I ordered the- best dog for me- & got her
 
 
Barked: Fri Nov 2, '12 2:33pm PST 
I found the rewards and housetraining article that was asked by Lobo and Smokey and try to refer it shortly.

A 4 month old mittelspitz bitch was on her way to be housetrained when her new owner (an eperienced dog enthusiast and professional dog trainer, says the little box after the text, the magazine is about clicker training and reward based methods only, no punishment/aversives) decided to speed up her training with rewards. She already knew to pee on papers and the owner rewarded that few times. Walk often kind of training was also utilized. But what did the dog actually learn? She peed on everything left on the floor and atthe places the papers had once been. The family stopped leaving items on the floor and the situation was back to normal.
Then the owner wanted that the dog rings a bell to get to their balcony (apartment house) and toilet there (personally, I don't understand what kind of people want to use their balcony as a toilet and I would not be very fond if my neigbour's balcony would smell like rotten dog pee). The dog learned quickly that she was supposed to pee on the balcony and also got the bell-ringing. The operantly trained dog offered other behaviors on the balcony, peed before ringing the bell or made a small puddle and expected to be rewarded so that she could make another puddle and get more rewards.
Well, the owner didn't reward for small puddles and it was fixed. Now they put more effort in walking her (the balcony was supposed to be only backup) and thought they had a trained dog. But peeing indoors still occurred. The dog had learned that making a puddle was one behavior among other tricks to offer when she wanted something. When the family ate something that was also used as her rewards or she liked she offered tricks and then also peeing. She also peed at a room door when her owner had closed it and the owner realized the dog somehow connected the situation with the balcony training.

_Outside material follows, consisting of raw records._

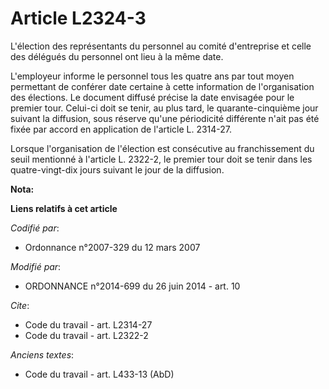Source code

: # Article L2324-3

L'élection des représentants du personnel au comité d'entreprise et celle des délégués du personnel ont lieu à la même date. 

L'employeur informe le personnel tous les quatre ans par tout moyen permettant de conférer date certaine à cette information
de l'organisation des élections. Le document diffusé précise la date envisagée pour le premier tour. Celui-ci doit se tenir,
au plus tard, le quarante-cinquième jour suivant la diffusion, sous réserve qu'une périodicité différente n'ait pas été fixée
par accord en application de l'article L. 2314-27. 

Lorsque l'organisation de l'élection est consécutive au franchissement du seuil mentionné à l'article L. 2322-2, le premier
tour doit se tenir dans les quatre-vingt-dix jours suivant le jour de la diffusion.

**Nota:**



**Liens relatifs à cet article**

_Codifié par_:

  - Ordonnance n°2007-329 du 12 mars 2007

_Modifié par_:

  - ORDONNANCE n°2014-699 du 26 juin 2014 - art. 10

_Cite_:

  - Code du travail - art. L2314-27
  - Code du travail - art. L2322-2

_Anciens textes_:

  - Code du travail - art. L433-13 (AbD)
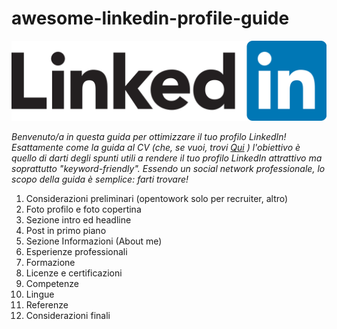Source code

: # awesome-linkedin-profile-guide

![LinkedIn_Logo_2013.png](./LinkedIn_Logo_2013.png)

_Benvenuto/a in questa guida per ottimizzare il tuo profilo LinkedIn! Esattamente come la guida al CV (che, se vuoi, trovi <a href="https://guidopenta.github.io/galactic-CV-guide/">Qui</a> ) l'obiettivo è quello di darti degli spunti utili a rendere il tuo profilo LinkedIn attrattivo ma soprattutto "keyword-friendly". Essendo un social network professionale, lo scopo della guida è semplice: farti trovare!_

1) Considerazioni preliminari (opentowork solo per recruiter, altro)
2) Foto profilo e foto copertina
3) Sezione intro ed headline
4) Post in primo piano
5) Sezione Informazioni (About me)
6) Esperienze professionali
7) Formazione
8) Licenze e certificazioni
9) Competenze
10) Lingue
11) Referenze
11) Considerazioni finali


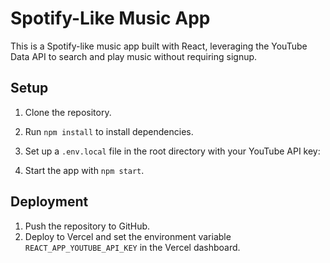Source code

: # Spotify-Like Music App

This is a Spotify-like music app built with React, leveraging the YouTube Data API to search and play music without requiring signup.

## Setup
1. Clone the repository.
2. Run `npm install` to install dependencies.
3. Set up a `.env.local` file in the root directory with your YouTube API key:


4. Start the app with `npm start`.

## Deployment
1. Push the repository to GitHub.
2. Deploy to Vercel and set the environment variable `REACT_APP_YOUTUBE_API_KEY` in the Vercel dashboard.

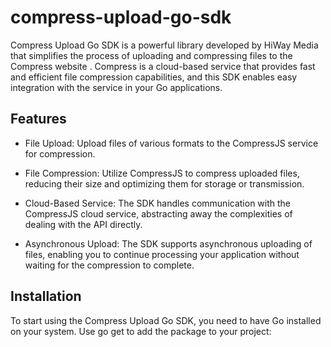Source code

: # compress-upload-go-sdk
Compress Upload Go SDK is a powerful library developed by HiWay Media that simplifies the process of uploading and compressing files to the Compress website . Compress is a cloud-based service that provides fast and efficient file compression capabilities, and this SDK enables easy integration with the service in your Go applications.

## Features
- File Upload: Upload files of various formats to the CompressJS service for compression.

- File Compression: Utilize CompressJS to compress uploaded files, reducing their size and optimizing them for storage or transmission.

- Cloud-Based Service: The SDK handles communication with the CompressJS cloud service, abstracting away the complexities of dealing with the API directly.

- Asynchronous Upload: The SDK supports asynchronous uploading of files, enabling you to continue processing your application without waiting for the compression to complete.

## Installation
To start using the Compress Upload Go SDK, you need to have Go installed on your system. Use go get to add the package to your project:


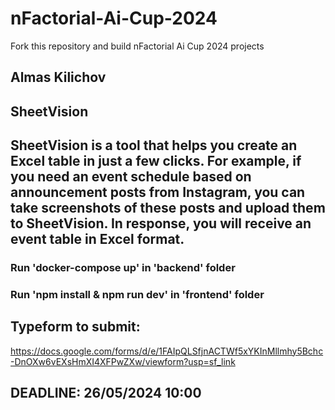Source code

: # nFactorial-Ai-Cup-2024
Fork this repository and build nFactorial Ai Cup 2024 projects 

## Almas Kilichov

## SheetVision

## SheetVision is a tool that helps you create an Excel table in just a few clicks. For example, if you need an event schedule based on announcement posts from Instagram, you can take screenshots of these posts and upload them to SheetVision. In response, you will receive an event table in Excel format. 
### Run 'docker-compose up' in 'backend' folder
### Run 'npm install & npm run dev' in 'frontend' folder


## Typeform to submit:
https://docs.google.com/forms/d/e/1FAIpQLSfjnACTWf5xYKInMllmhy5Bchc-DnOXw6vEXsHmXI4XFPwZXw/viewform?usp=sf_link

## DEADLINE: 26/05/2024 10:00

Well, because the dog was trained operantly all the way she faded unrewarded behaviors soon, like, she only offered peeing only a couple of times if she didn't get rewarded. But this could be frustrating if peeing occurs in every new situation where it has not been faded.
Referring ends.

I didn't say you can't use rewards in house training, just mentioned that you must be concerned what you're actually training. This trainer did not mention cueing the pees in any case so only cues to pee came from the environment (paper, balcony, context (food available)). I don't know how adding stimulus control very early would effect this kind of training. But anyway, it can be useful to teach one's dog to pee on command. I also do not know how much the dog got rewarded for indoor pees in the beginnning (intentionally or unintentionally). Like, could the situation be different if there was not that balcony episode and no rewards for peeing on the papers and self-made puddles were rewardable only in the park.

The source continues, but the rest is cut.